Go libraries and utilities for working with Unicode character data.
This package was forked from the cooperhewitt/ucd package but builds everything under its own aaronland namespace.
package main
import(
"fmt"
"flag"
"github.com/aaronland/go-ucd/v13"
)
func main(){
flag.Parse()
char := flag.Arg(0)
name := ucd.Name(char)
fmt.Println(name)
}
The following tools are included in the cmd directory. Note however that you will need to compile them yourself. You can do this (and all the steps in-between using the handy Makefile and the build target included in this repository. Like this:
$> make tools
This will build the ucd and ucd-server applications and place them in the bin directory.
$> bin/ucd A
LATIN CAPITAL LETTER A
$> ucd THIS → WAY
LATIN CAPITAL LETTER T
LATIN CAPITAL LETTER H
LATIN CAPITAL LETTER I
LATIN CAPITAL LETTER S
SPACE
RIGHTWARDS ARROW
SPACE
LATIN CAPITAL LETTER W
LATIN CAPITAL LETTER A
LATIN CAPITAL LETTER Y
ucd supports the Unicode Han Data character set, or at least endeavours to. There may still be bugs.
$> bin/ucd 䍕
NET; WEB; NETWORK, NET FOR CATCHING RABBIT
$> bin/ucd-server --help
Usage of ./ucd-server:
-host="localhost": host
-port=8080: port
To install as an init.d script, copy the example provided, replace the values of UCD_USER, UCD_DAEMON and UCD_PORT, and start the service.

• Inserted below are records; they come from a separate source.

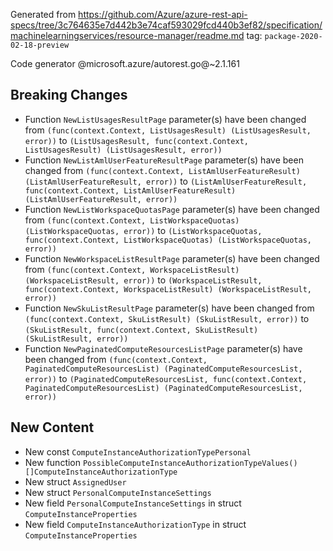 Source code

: Generated from https://github.com/Azure/azure-rest-api-specs/tree/3c764635e7d442b3e74caf593029fcd440b3ef82/specification/machinelearningservices/resource-manager/readme.md tag: `package-2020-02-18-preview`

Code generator @microsoft.azure/autorest.go@~2.1.161

## Breaking Changes

- Function `NewListUsagesResultPage` parameter(s) have been changed from `(func(context.Context, ListUsagesResult) (ListUsagesResult, error))` to `(ListUsagesResult, func(context.Context, ListUsagesResult) (ListUsagesResult, error))`
- Function `NewListAmlUserFeatureResultPage` parameter(s) have been changed from `(func(context.Context, ListAmlUserFeatureResult) (ListAmlUserFeatureResult, error))` to `(ListAmlUserFeatureResult, func(context.Context, ListAmlUserFeatureResult) (ListAmlUserFeatureResult, error))`
- Function `NewListWorkspaceQuotasPage` parameter(s) have been changed from `(func(context.Context, ListWorkspaceQuotas) (ListWorkspaceQuotas, error))` to `(ListWorkspaceQuotas, func(context.Context, ListWorkspaceQuotas) (ListWorkspaceQuotas, error))`
- Function `NewWorkspaceListResultPage` parameter(s) have been changed from `(func(context.Context, WorkspaceListResult) (WorkspaceListResult, error))` to `(WorkspaceListResult, func(context.Context, WorkspaceListResult) (WorkspaceListResult, error))`
- Function `NewSkuListResultPage` parameter(s) have been changed from `(func(context.Context, SkuListResult) (SkuListResult, error))` to `(SkuListResult, func(context.Context, SkuListResult) (SkuListResult, error))`
- Function `NewPaginatedComputeResourcesListPage` parameter(s) have been changed from `(func(context.Context, PaginatedComputeResourcesList) (PaginatedComputeResourcesList, error))` to `(PaginatedComputeResourcesList, func(context.Context, PaginatedComputeResourcesList) (PaginatedComputeResourcesList, error))`

## New Content

- New const `ComputeInstanceAuthorizationTypePersonal`
- New function `PossibleComputeInstanceAuthorizationTypeValues() []ComputeInstanceAuthorizationType`
- New struct `AssignedUser`
- New struct `PersonalComputeInstanceSettings`
- New field `PersonalComputeInstanceSettings` in struct `ComputeInstanceProperties`
- New field `ComputeInstanceAuthorizationType` in struct `ComputeInstanceProperties`
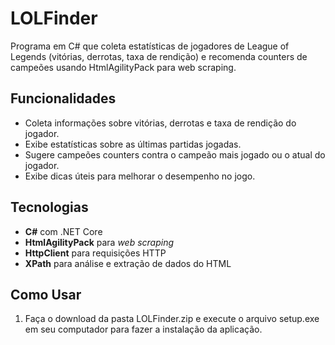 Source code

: # LOLFinder
Programa em C# que coleta estatísticas de jogadores de League of Legends (vitórias, derrotas, taxa de rendição) e recomenda counters de campeões usando HtmlAgilityPack para web scraping.

## Funcionalidades

- Coleta informações sobre vitórias, derrotas e taxa de rendição do jogador.
- Exibe estatísticas sobre as últimas partidas jogadas.
- Sugere campeões counters contra o campeão mais jogado ou o atual do jogador.
- Exibe dicas úteis para melhorar o desempenho no jogo.

## Tecnologias

- **C#** com .NET Core
- **HtmlAgilityPack** para *web scraping*
- **HttpClient** para requisições HTTP
- **XPath** para análise e extração de dados do HTML

## Como Usar

1. Faça o download da pasta LOLFinder.zip e execute o arquivo setup.exe em seu computador para fazer a instalação da aplicação.
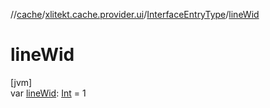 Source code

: //[cache](../../../index.md)/[xlitekt.cache.provider.ui](../index.md)/[InterfaceEntryType](index.md)/[lineWid](line-wid.md)

# lineWid

[jvm]\
var [lineWid](line-wid.md): [Int](https://kotlinlang.org/api/latest/jvm/stdlib/kotlin/-int/index.html) = 1
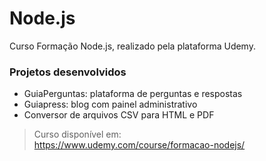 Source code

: # Node.js

Curso Formação Node.js, realizado pela plataforma Udemy.

### Projetos desenvolvidos  
- GuiaPerguntas: plataforma de perguntas e respostas
- Guiapress: blog com painel administrativo
- Conversor de arquivos CSV para HTML e PDF

> Curso disponível em:  
https://www.udemy.com/course/formacao-nodejs/
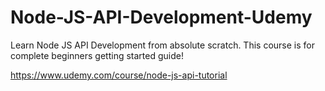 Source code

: Node-JS-API-Development-Udemy
=============================

Learn Node JS API Development from absolute scratch. This course is for complete beginners getting started guide!

https://www.udemy.com/course/node-js-api-tutorial
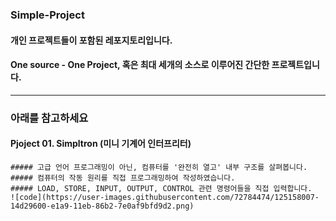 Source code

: ### Simple-Project
  #### 개인 프로젝트들이 포함된 레포지토리입니다.
  #### One source - One Project, 혹은 최대 세개의 소스로 이루어진 간단한 프로젝트입니다.
----------
### 아래를 참고하세요
  #### Pjoject 01. Simpltron (미니 기계어 인터프리터)
    ##### 고급 언어 프로그래밍이 아닌, 컴퓨터를 '완전히 열고' 내부 구조를 살펴봅니다.
    ##### 컴퓨터의 작동 원리를 직접 프로그래밍하여 작성하였습니다.
    ##### LOAD, STORE, INPUT, OUTPUT, CONTROL 관련 명령어들을 직접 입력합니다.
    ![code](https://user-images.githubusercontent.com/72784474/125158007-14d29600-e1a9-11eb-86b2-7e0af9bfd9d2.png)

    
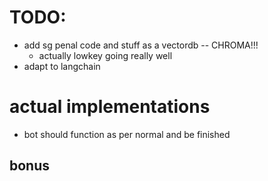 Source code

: 
# TODO: 

* add sg penal code and stuff as a vectordb -- CHROMA!!!
    * actually lowkey going really well
* adapt to langchain

# actual implementations

* bot should function as per normal and be finished

## bonus
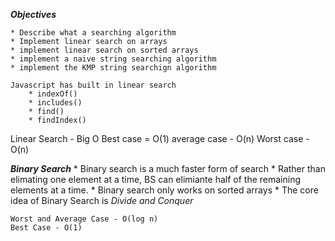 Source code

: ***Objectives***

    * Describe what a searching algorithm
    * Implement linear search on arrays
    * implement linear search on sorted arrays
    * implement a naive string searching algorithm
    * implement the KMP string searchign algorithm

    Javascript has built in linear search
        * indexOf()
        * includes()
        * find()
        * findIndex()

Linear Search - Big O
Best case = O(1)
average case - O(n)
Worst case - O(n)

***Binary Search***
    * Binary search is a much faster form of search
    * Rather than elimating one element at a time, BS can elimiante half of the remaining elements at a time.
    * Binary search only works on sorted arrays
    * The core idea of Binary Search is *Divide and Conquer*

    Worst and Average Case - O(log n)
    Best Case - O(1)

$> sudo cp init.d/ucd-server.sh.example /etc/init.d/ucd-server.sh
$> sudo service ucd-server start
$> curl -X GET -s 'http://localhost:8080/?text=♕%20HAT' | python -mjson.tool
{
"Chars": [
{
"Char": "\u2655",
"Hex": "2655",
"Name": "WHITE CHESS QUEEN"
},
{
"Char": " ",
"Hex": "0020",
"Name": "SPACE"
},
{
"Char": "H",
"Hex": "0048",
"Name": "LATIN CAPITAL LETTER H"
},
{
"Char": "A",
"Hex": "0041",
"Name": "LATIN CAPITAL LETTER A"
},
{
"Char": "T",
"Hex": "0054",
"Name": "LATIN CAPITAL LETTER T"
}
]
}
$> curl -H 'Accept: text/plain' -s 'http://localhost:8080/?text=♕%20HAT%20WITH%20😸'
WHITE CHESS QUEEN
SPACE
LATIN CAPITAL LETTER H
LATIN CAPITAL LETTER A
LATIN CAPITAL LETTER T
SPACE
LATIN CAPITAL LETTER W
LATIN CAPITAL LETTER I
LATIN CAPITAL LETTER T
LATIN CAPITAL LETTER H
SPACE
GRINNING CAT FACE WITH SMILING EYES
go-ucd supports Unicode 13.0 as of February 16, 2021 and requires Go 1.16 or higher to compile.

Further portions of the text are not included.